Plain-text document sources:
------------------------------------------------

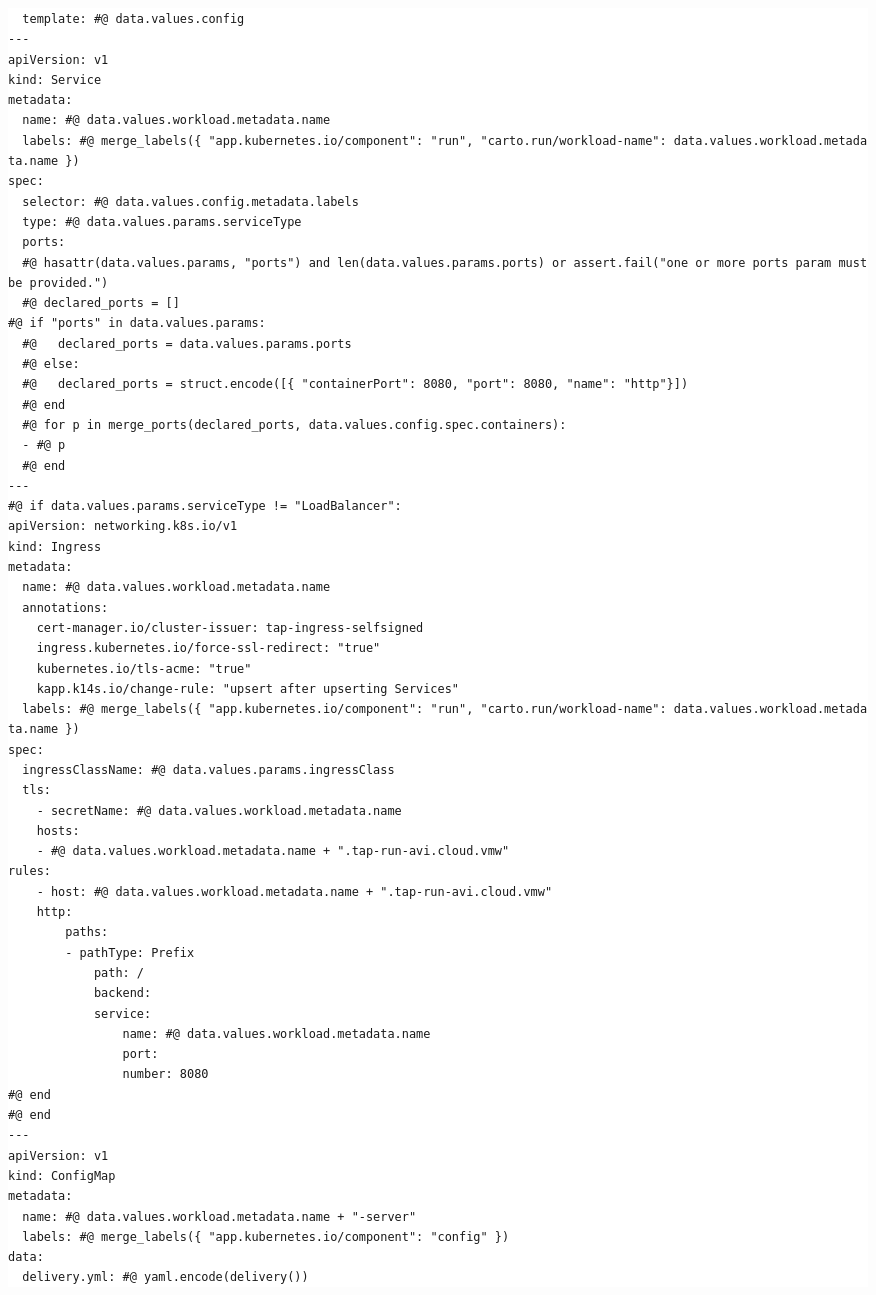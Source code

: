       template: #@ data.values.config
    ---
    apiVersion: v1
    kind: Service
    metadata:
      name: #@ data.values.workload.metadata.name
      labels: #@ merge_labels({ "app.kubernetes.io/component": "run", "carto.run/workload-name": data.values.workload.metadata.name })
    spec:
      selector: #@ data.values.config.metadata.labels
      type: #@ data.values.params.serviceType
      ports:
      #@ hasattr(data.values.params, "ports") and len(data.values.params.ports) or assert.fail("one or more ports param must be provided.")
      #@ declared_ports = []
    #@ if "ports" in data.values.params:
      #@   declared_ports = data.values.params.ports
      #@ else:
      #@   declared_ports = struct.encode([{ "containerPort": 8080, "port": 8080, "name": "http"}])
      #@ end
      #@ for p in merge_ports(declared_ports, data.values.config.spec.containers):
      - #@ p
      #@ end
    ---
    #@ if data.values.params.serviceType != "LoadBalancer":
    apiVersion: networking.k8s.io/v1
    kind: Ingress
    metadata:
      name: #@ data.values.workload.metadata.name
      annotations:
        cert-manager.io/cluster-issuer: tap-ingress-selfsigned
        ingress.kubernetes.io/force-ssl-redirect: "true"
        kubernetes.io/tls-acme: "true"
        kapp.k14s.io/change-rule: "upsert after upserting Services"
      labels: #@ merge_labels({ "app.kubernetes.io/component": "run", "carto.run/workload-name": data.values.workload.metadata.name })
    spec:
      ingressClassName: #@ data.values.params.ingressClass
      tls:
        - secretName: #@ data.values.workload.metadata.name
        hosts:
        - #@ data.values.workload.metadata.name + ".tap-run-avi.cloud.vmw"
    rules:
        - host: #@ data.values.workload.metadata.name + ".tap-run-avi.cloud.vmw"
        http:
            paths:
            - pathType: Prefix
                path: /
                backend:
                service:
                    name: #@ data.values.workload.metadata.name
                    port:
                    number: 8080
    #@ end
    #@ end
    ---
    apiVersion: v1
    kind: ConfigMap
    metadata:
      name: #@ data.values.workload.metadata.name + "-server"
      labels: #@ merge_labels({ "app.kubernetes.io/component": "config" })
    data:
      delivery.yml: #@ yaml.encode(delivery())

------------------------------------------------

WHAT YOU HAVE TO DO: The job is to copy all the records precisely while omitting any picture.

ANSWER BOX:
Source code

:       template: #@ data.values.config
    ---
    apiVersion: v1
    kind: Service
    metadata:
      name: #@ data.values.workload.metadata.name
      labels: #@ merge_labels({ "app.kubernetes.io/component": "run", "carto.run/workload-name": data.values.workload.metadata.name })
    spec:
      selector: #@ data.values.config.metadata.labels
      type: #@ data.values.params.serviceType
      ports:
      #@ hasattr(data.values.params, "ports") and len(data.values.params.ports) or assert.fail("one or more ports param must be provided.")
      #@ declared_ports = []
    #@ if "ports" in data.values.params:
      #@   declared_ports = data.values.params.ports
      #@ else:
      #@   declared_ports = struct.encode([{ "containerPort": 8080, "port": 8080, "name": "http"}])
      #@ end
      #@ for p in merge_ports(declared_ports, data.values.config.spec.containers):
      - #@ p
      #@ end
    ---
    #@ if data.values.params.serviceType != "LoadBalancer":
    apiVersion: networking.k8s.io/v1
    kind: Ingress
    metadata:
      name: #@ data.values.workload.metadata.name
      annotations:
        cert-manager.io/cluster-issuer: tap-ingress-selfsigned
        ingress.kubernetes.io/force-ssl-redirect: "true"
        kubernetes.io/tls-acme: "true"
        kapp.k14s.io/change-rule: "upsert after upserting Services"
      labels: #@ merge_labels({ "app.kubernetes.io/component": "run", "carto.run/workload-name": data.values.workload.metadata.name })
    spec:
      ingressClassName: #@ data.values.params.ingressClass
      tls:
        - secretName: #@ data.values.workload.metadata.name
        hosts:
        - #@ data.values.workload.metadata.name + ".tap-run-avi.cloud.vmw"
    rules:
        - host: #@ data.values.workload.metadata.name + ".tap-run-avi.cloud.vmw"
        http:
            paths:
            - pathType: Prefix
                path: /
                backend:
                service:
                    name: #@ data.values.workload.metadata.name
                    port:
                    number: 8080
    #@ end
    #@ end
    ---
    apiVersion: v1
    kind: ConfigMap
    metadata:
      name: #@ data.values.workload.metadata.name + "-server"
      labels: #@ merge_labels({ "app.kubernetes.io/component": "config" })
    data:
      delivery.yml: #@ yaml.encode(delivery())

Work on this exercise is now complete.